Friday, January 02, 2009

About The Stimulus Plan

I heard a bit last night about Rush Limbaugh challenging the President on his stimulus plan. What I hear is that Rush thinks the President is scared of him. Yeah, right. On one hand, we have a fat oaf who has not changed his scare tactics in thirty years. On the other hand, we have Obama. Let's face one fact about Obama: whenever we ever see whatever makes Obama scared we know we got a reason to be scared. Son of an African immigrant runs for President of the United States....this guy has no fear. Guy takes over from George W. Bush, and we better realize nothing daunts him. Limbaugh's drug use is showing. Or maybe it is a more natural megalomania.

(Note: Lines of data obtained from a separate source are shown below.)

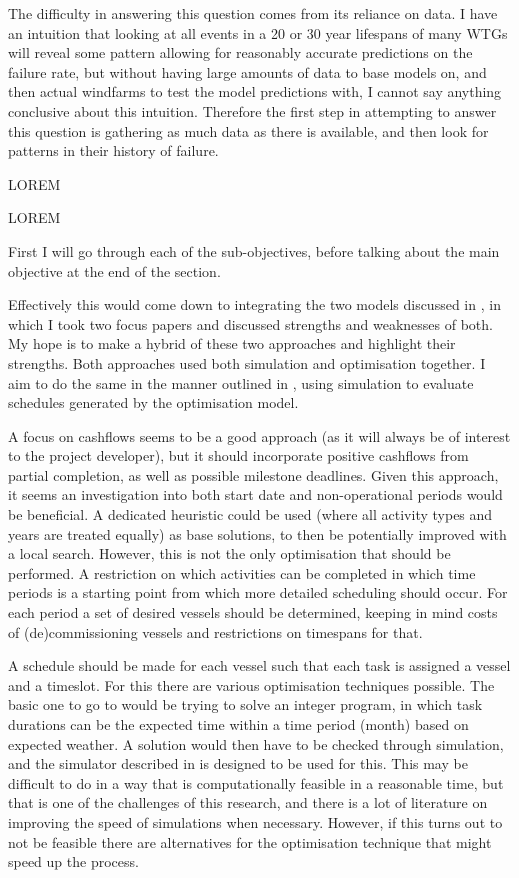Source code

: \documentclass[a4paper,12pt]{article}
\begin{document}
The difficulty in answering this question comes from its reliance on data. I have an intuition that looking at all events in a 20 or 30 year lifespans of many WTGs will reveal some pattern allowing for reasonably accurate predictions on the failure rate, but without having large amounts of data to base models on, and then actual windfarms to test the model predictions with, I cannot say anything conclusive about this intuition. Therefore the first step in attempting to answer this question is gathering as much data as there is available, and then look for patterns in their history of failure. 

\sqc*
LOREM

\rquest*
LOREM

\iffalse
First I will go through each of the sub-objectives, before talking about the main objective at the end of the section. 


Effectively this would come down to integrating the two models discussed in , in which I took two focus papers \cite{barlow2018mixed,kerkhove2017optimised} and discussed strengths and weaknesses of both. My hope is to make a hybrid of these two approaches and highlight their strengths. Both approaches used both simulation and optimisation together. I aim to do the same in the manner outlined in , using simulation to evaluate schedules generated by the optimisation model. 

A focus on cashflows seems to be a good approach (as it will always be of interest to the project developer), but it should incorporate positive cashflows from partial completion, as well as possible milestone deadlines. Given this approach, it seems an investigation into both start date and non-operational periods would be beneficial. A dedicated heuristic  could be used (where all activity types and years are treated equally) as base solutions, to then be potentially improved with a local search. However, this is not the only optimisation that should be performed. A restriction on which activities can be completed in which time periods is a starting point from which more detailed scheduling should occur. For each period a set of desired vessels should be determined, keeping in mind costs of (de)commissioning vessels and restrictions on timespans for that. 

A schedule should be made for each vessel such that each task is assigned a vessel and a timeslot. For this there are various optimisation techniques possible. The basic one to go to would be trying to solve an integer program, in which task durations can be the expected time within a time period (month) based on expected weather. A solution would then have to be checked through simulation, and the simulator described in  is designed to be used for this. This may be difficult to do in a way that is computationally feasible in a reasonable time, but that is one of the challenges of this research, and there is a lot of literature on improving the speed of simulations when necessary. However, if this turns out to not be feasible there are alternatives for the optimisation technique that might speed up the process. 
\end{document}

Not that the stimulus plan does not have its problems for me. I am not sure if the House and Senate Democrats do not need to check out the definition of infrastructure. On the other hand, the Republicans say they are getting no input with a straight face - just like they claimed there were WMD and they were the party of fiscal responsibility. If anything the President and the Democrats have been more conciliatory towards the Republicans than the Republicans were ever to the Democrats during the last Administration.

Meanwhile, Paul Krugman blows apart the nonsense in his Bad Faith Economics:
"First, there’s the bogus talking point that the Obama plan will cost $275,000 per job created. Why is it bogus? Because it involves taking the cost of a plan that will extend over several years, creating millions of jobs each year, and dividing it by the jobs created in just one of those years."

***

Finally, ignore anyone who tries to make something of the fact that the new administration’s chief economic adviser has in the past favored monetary policy over fiscal policy as a response to recessions.

It’s true that the normal response to recessions is interest-rate cuts from the Fed, not government spending. And that might be the best option right now, if it were available. But it isn’t, because we’re in a situation not seen since the 1930s: the interest rates the Fed controls are already effectively at zero.